TASK OBJECTIVE:
Make an exact copy of every entry.

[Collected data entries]
#####

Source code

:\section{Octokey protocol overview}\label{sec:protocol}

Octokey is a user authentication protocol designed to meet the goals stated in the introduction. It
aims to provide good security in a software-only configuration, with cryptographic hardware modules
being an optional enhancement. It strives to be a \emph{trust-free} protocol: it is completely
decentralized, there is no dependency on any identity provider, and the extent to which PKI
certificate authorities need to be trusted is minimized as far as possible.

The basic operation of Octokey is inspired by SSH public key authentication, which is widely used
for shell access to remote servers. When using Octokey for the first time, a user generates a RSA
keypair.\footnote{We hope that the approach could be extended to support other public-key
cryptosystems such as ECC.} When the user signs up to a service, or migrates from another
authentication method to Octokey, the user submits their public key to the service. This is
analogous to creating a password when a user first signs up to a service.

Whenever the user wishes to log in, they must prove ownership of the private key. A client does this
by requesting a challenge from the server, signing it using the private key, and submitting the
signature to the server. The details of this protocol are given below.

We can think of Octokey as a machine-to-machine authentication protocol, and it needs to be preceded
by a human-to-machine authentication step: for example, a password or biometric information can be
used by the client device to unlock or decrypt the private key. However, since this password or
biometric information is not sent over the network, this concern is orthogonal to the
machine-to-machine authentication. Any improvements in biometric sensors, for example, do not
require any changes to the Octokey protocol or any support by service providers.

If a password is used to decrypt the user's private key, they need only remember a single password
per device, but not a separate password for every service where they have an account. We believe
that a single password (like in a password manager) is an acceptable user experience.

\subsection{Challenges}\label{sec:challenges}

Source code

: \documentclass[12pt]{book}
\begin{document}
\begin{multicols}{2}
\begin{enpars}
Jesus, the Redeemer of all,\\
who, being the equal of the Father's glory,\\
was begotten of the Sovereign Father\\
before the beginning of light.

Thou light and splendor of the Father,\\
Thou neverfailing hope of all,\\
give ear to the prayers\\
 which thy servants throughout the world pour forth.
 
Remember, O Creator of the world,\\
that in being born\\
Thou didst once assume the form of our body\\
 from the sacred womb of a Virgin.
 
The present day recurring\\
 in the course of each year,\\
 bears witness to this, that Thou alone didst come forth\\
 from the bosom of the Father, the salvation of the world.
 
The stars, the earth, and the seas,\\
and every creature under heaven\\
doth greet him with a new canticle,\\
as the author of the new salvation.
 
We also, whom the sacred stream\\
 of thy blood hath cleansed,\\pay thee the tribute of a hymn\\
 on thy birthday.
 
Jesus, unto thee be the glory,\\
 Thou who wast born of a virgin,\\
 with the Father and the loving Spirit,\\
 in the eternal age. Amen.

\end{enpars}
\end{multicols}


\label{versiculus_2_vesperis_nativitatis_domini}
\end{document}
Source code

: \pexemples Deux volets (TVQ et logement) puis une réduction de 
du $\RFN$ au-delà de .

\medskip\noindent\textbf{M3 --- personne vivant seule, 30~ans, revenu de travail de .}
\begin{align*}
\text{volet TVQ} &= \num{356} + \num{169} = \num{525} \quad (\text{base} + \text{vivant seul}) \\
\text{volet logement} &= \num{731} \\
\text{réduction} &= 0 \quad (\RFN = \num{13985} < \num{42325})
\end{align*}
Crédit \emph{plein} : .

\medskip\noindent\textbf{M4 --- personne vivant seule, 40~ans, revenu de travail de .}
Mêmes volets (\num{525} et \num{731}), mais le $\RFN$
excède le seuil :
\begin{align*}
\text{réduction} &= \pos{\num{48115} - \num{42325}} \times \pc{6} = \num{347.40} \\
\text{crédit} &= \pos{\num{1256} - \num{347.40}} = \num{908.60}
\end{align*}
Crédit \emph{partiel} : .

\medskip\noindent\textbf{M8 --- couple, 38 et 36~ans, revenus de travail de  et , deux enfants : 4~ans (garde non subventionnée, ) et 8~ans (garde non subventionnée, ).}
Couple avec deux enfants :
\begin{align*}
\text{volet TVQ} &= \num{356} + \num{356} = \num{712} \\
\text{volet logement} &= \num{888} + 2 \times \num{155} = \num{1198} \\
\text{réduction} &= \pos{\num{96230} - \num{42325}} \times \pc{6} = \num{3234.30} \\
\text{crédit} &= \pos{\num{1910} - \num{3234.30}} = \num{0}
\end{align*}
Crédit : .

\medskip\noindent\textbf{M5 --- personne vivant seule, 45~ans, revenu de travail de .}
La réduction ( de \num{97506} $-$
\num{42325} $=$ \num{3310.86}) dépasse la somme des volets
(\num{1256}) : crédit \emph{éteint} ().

#####

EXERCISE SOLUTION:
Source code

:\section{Octokey protocol overview}\label{sec:protocol}

Octokey is a user authentication protocol designed to meet the goals stated in the introduction. It
aims to provide good security in a software-only configuration, with cryptographic hardware modules
being an optional enhancement. It strives to be a \emph{trust-free} protocol: it is completely
decentralized, there is no dependency on any identity provider, and the extent to which PKI
certificate authorities need to be trusted is minimized as far as possible.

The basic operation of Octokey is inspired by SSH public key authentication, which is widely used
for shell access to remote servers. When using Octokey for the first time, a user generates a RSA
keypair.\footnote{We hope that the approach could be extended to support other public-key
cryptosystems such as ECC.} When the user signs up to a service, or migrates from another
authentication method to Octokey, the user submits their public key to the service. This is
analogous to creating a password when a user first signs up to a service.

Whenever the user wishes to log in, they must prove ownership of the private key. A client does this
by requesting a challenge from the server, signing it using the private key, and submitting the
signature to the server. The details of this protocol are given below.

We can think of Octokey as a machine-to-machine authentication protocol, and it needs to be preceded
by a human-to-machine authentication step: for example, a password or biometric information can be
used by the client device to unlock or decrypt the private key. However, since this password or
biometric information is not sent over the network, this concern is orthogonal to the
machine-to-machine authentication. Any improvements in biometric sensors, for example, do not
require any changes to the Octokey protocol or any support by service providers.

If a password is used to decrypt the user's private key, they need only remember a single password
per device, but not a separate password for every service where they have an account. We believe
that a single password (like in a password manager) is an acceptable user experience.

\subsection{Challenges}\label{sec:challenges}

Source code

: \documentclass[12pt]{book}
\begin{document}
\begin{multicols}{2}
\begin{enpars}
Jesus, the Redeemer of all,\\
who, being the equal of the Father's glory,\\
was begotten of the Sovereign Father\\
before the beginning of light.

Thou light and splendor of the Father,\\
Thou neverfailing hope of all,\\
give ear to the prayers\\
 which thy servants throughout the world pour forth.
 
Remember, O Creator of the world,\\
that in being born\\
Thou didst once assume the form of our body\\
 from the sacred womb of a Virgin.
 
The present day recurring\\
 in the course of each year,\\
 bears witness to this, that Thou alone didst come forth\\
 from the bosom of the Father, the salvation of the world.
 
The stars, the earth, and the seas,\\
and every creature under heaven\\
doth greet him with a new canticle,\\
as the author of the new salvation.
 
We also, whom the sacred stream\\
 of thy blood hath cleansed,\\pay thee the tribute of a hymn\\
 on thy birthday.
 
Jesus, unto thee be the glory,\\
 Thou who wast born of a virgin,\\
 with the Father and the loving Spirit,\\
 in the eternal age. Amen.

\end{enpars}
\end{multicols}


\label{versiculus_2_vesperis_nativitatis_domini}
\end{document}
Source code

: \pexemples Deux volets (TVQ et logement) puis une réduction de 
du $\RFN$ au-delà de .

\medskip\noindent\textbf{M3 --- personne vivant seule, 30~ans, revenu de travail de .}
\begin{align*}
\text{volet TVQ} &= \num{356} + \num{169} = \num{525} \quad (\text{base} + \text{vivant seul}) \\
\text{volet logement} &= \num{731} \\
\text{réduction} &= 0 \quad (\RFN = \num{13985} < \num{42325})
\end{align*}
Crédit \emph{plein} : .

\medskip\noindent\textbf{M4 --- personne vivant seule, 40~ans, revenu de travail de .}
Mêmes volets (\num{525} et \num{731}), mais le $\RFN$
excède le seuil :
\begin{align*}
\text{réduction} &= \pos{\num{48115} - \num{42325}} \times \pc{6} = \num{347.40} \\
\text{crédit} &= \pos{\num{1256} - \num{347.40}} = \num{908.60}
\end{align*}
Crédit \emph{partiel} : .

\medskip\noindent\textbf{M8 --- couple, 38 et 36~ans, revenus de travail de  et , deux enfants : 4~ans (garde non subventionnée, ) et 8~ans (garde non subventionnée, ).}
Couple avec deux enfants :
\begin{align*}
\text{volet TVQ} &= \num{356} + \num{356} = \num{712} \\
\text{volet logement} &= \num{888} + 2 \times \num{155} = \num{1198} \\
\text{réduction} &= \pos{\num{96230} - \num{42325}} \times \pc{6} = \num{3234.30} \\
\text{crédit} &= \pos{\num{1910} - \num{3234.30}} = \num{0}
\end{align*}
Crédit : .

\medskip\noindent\textbf{M5 --- personne vivant seule, 45~ans, revenu de travail de .}
La réduction ( de \num{97506} $-$
\num{42325} $=$ \num{3310.86}) dépasse la somme des volets
(\num{1256}) : crédit \emph{éteint} ().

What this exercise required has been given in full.